When Jan Ellenstein teaches Evanston youth to paint ocean scenes with acrylics or draw cityscapes with pastels, she isn’t hoping for masterpieces. She’s hoping the young learners will acquire the confidence to see themselves as artists, no matter their skill level.
Jan, the lead children and youth facilitator at Open Studio Project (OSP), works with a dedicated team at the arts and social service organization to help prepare pre-K students for kindergarten. Using a newly-developed curriculum that incorporates arts activities, like painting and clay molding, with skill-building lessons, OSP hosts and travels to different pre-K education centers in Evanston to lead art classes. These sessions help students unleash their creativity and develop the social and emotional skills needed to be successful in school and beyond.
“The activities provide emotional tools to build positive relationships and help people appreciate differences and develop empathy,” said Chantal Healey, executive director of OSP. “We’re teaching our kids that kindness, empathy and extending a hand to those in-need really helps us become a stronger society and helps the world become a better place.”
More than an art class, students learn life skills
On a sunny Friday in February, a dozen students from The Learning Bridge Early Education Center huddled around paint-splattered sheets in the center’s carriage house to paint ocean scenes alongside Jan and her team of artists.
Before slathering turquoise, indigo and yellow paint on their white canvases — and all over their hands and arms — the group of 4- and 5-year-olds had a lively discussion about sea animals and their habitats.
Sitting in a circle with the kids, Jan scribbled an obscure fish on her paper, then asked the group if it was good enough to use for her project.
“It can be an imaginary fish. Because we all see things differently,” interjected Ned, a blonde student with lime-green hair dye on the tips of his curly locks.
“Yes! You’ve been listening!” Jan exclaimed.

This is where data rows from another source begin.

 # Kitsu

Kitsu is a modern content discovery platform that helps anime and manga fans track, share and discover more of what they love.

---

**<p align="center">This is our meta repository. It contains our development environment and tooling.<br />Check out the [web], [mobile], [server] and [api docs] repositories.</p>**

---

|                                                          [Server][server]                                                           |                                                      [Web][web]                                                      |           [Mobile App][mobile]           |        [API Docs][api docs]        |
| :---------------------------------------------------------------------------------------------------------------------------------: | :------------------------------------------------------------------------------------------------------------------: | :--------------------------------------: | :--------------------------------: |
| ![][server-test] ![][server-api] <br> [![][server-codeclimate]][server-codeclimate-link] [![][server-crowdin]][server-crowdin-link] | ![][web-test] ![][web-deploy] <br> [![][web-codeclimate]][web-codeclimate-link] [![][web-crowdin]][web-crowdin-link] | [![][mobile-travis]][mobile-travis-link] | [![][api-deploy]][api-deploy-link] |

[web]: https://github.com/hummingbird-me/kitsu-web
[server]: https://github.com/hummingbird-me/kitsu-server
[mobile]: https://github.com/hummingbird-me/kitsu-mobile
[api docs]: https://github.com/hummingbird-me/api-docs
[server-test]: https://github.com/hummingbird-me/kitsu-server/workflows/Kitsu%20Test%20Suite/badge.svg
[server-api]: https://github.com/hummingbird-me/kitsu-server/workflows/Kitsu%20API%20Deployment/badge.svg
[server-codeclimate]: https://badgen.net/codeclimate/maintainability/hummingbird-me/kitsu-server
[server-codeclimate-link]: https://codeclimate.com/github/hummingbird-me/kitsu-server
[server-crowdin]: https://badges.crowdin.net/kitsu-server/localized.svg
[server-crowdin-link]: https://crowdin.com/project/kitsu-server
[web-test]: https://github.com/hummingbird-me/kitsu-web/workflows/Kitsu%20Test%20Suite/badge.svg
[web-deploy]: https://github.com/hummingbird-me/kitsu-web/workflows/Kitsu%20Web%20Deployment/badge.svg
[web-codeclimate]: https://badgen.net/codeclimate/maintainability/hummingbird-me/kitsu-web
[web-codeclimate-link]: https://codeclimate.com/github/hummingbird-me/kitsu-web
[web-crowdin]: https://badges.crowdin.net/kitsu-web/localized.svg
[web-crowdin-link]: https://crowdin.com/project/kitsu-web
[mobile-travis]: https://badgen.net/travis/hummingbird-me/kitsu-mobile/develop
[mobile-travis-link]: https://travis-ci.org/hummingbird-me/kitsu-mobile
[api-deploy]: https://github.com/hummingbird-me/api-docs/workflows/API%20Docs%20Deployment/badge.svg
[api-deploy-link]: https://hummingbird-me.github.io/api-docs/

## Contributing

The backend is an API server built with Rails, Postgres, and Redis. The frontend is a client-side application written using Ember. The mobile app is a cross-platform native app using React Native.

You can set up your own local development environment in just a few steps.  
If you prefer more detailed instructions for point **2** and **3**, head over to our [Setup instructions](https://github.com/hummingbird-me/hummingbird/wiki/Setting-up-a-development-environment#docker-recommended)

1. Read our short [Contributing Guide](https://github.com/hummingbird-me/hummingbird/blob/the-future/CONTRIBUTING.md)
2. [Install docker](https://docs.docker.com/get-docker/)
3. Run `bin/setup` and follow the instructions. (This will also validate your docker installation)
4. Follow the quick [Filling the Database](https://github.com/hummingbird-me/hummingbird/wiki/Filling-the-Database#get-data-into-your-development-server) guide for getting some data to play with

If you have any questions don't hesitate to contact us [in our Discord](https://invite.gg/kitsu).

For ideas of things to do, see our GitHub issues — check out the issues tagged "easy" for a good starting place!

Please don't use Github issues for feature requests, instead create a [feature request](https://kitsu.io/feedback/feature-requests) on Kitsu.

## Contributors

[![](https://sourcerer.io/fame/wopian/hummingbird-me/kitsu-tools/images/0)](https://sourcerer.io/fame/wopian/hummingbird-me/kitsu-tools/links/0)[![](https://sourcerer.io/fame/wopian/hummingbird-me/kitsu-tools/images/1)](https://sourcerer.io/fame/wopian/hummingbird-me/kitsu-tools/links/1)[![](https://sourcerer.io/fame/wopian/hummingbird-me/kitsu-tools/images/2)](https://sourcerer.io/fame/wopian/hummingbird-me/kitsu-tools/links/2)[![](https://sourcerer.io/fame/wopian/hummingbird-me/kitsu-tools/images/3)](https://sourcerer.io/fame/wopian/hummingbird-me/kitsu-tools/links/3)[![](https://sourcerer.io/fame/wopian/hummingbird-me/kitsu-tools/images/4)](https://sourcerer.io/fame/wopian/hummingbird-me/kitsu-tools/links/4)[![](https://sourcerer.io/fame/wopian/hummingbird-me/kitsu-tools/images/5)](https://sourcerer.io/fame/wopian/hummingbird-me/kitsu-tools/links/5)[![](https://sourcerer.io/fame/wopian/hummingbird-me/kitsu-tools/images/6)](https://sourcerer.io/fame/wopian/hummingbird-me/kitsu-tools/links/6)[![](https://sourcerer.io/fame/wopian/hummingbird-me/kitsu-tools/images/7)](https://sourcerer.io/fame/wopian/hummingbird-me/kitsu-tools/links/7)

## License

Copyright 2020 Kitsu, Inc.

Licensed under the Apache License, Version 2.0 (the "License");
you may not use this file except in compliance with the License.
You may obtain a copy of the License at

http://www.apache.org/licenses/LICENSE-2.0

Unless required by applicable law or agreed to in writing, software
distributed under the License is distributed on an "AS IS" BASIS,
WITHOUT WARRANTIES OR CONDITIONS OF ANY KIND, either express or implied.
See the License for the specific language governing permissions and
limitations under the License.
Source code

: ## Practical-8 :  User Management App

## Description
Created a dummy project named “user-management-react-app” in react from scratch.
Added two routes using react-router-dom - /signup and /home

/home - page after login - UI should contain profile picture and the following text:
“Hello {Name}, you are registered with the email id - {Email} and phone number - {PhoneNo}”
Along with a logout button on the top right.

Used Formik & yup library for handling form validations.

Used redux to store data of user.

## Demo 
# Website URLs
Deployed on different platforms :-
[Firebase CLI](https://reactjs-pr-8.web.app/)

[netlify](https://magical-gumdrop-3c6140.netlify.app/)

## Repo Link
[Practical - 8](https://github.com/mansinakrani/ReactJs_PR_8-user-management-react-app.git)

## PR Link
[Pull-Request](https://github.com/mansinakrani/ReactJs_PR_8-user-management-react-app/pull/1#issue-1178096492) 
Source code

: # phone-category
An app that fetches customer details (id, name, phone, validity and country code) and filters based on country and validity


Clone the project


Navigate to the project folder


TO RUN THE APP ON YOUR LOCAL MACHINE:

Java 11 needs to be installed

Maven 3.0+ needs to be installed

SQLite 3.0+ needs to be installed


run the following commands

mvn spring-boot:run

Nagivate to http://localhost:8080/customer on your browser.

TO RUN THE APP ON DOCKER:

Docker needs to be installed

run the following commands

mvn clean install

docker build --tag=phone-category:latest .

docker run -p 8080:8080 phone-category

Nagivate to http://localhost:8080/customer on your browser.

For 12 weeks, OSP’s team will visit Learning Bridge to host two art classes that teach the students such lessons. The classes are a creative journey that combines social and emotional skill-building with art in a process that values self-expression over technique and abandons critiquing the students’ work.
For 45-minutes each week, the students create projects that explore machines, mammals, their bodies, the solar system and more. The projects incorporate each of the five attributes of social-emotional learning — self-awareness, self-management, social awareness, responsible decision-making and relationship skills.
“In schools, the work is very skills-based, but here, it’s very process-based. There’s a lot of freedom within the structure. It’s not really about the product. It’s about the experience of doing the art and enjoying it,” Jan said of OSP’s pre-K readiness program.
In addition to the classes for little ones, the studio project hosts therapeutic art classes for parents at their storefront studio on Sherman Avenue to complement the students’ learning. Following the 12-week program at Learning Bridge, OSP will take their art instruction to Reba Early Learning Center and the Childcare Network of Evanston.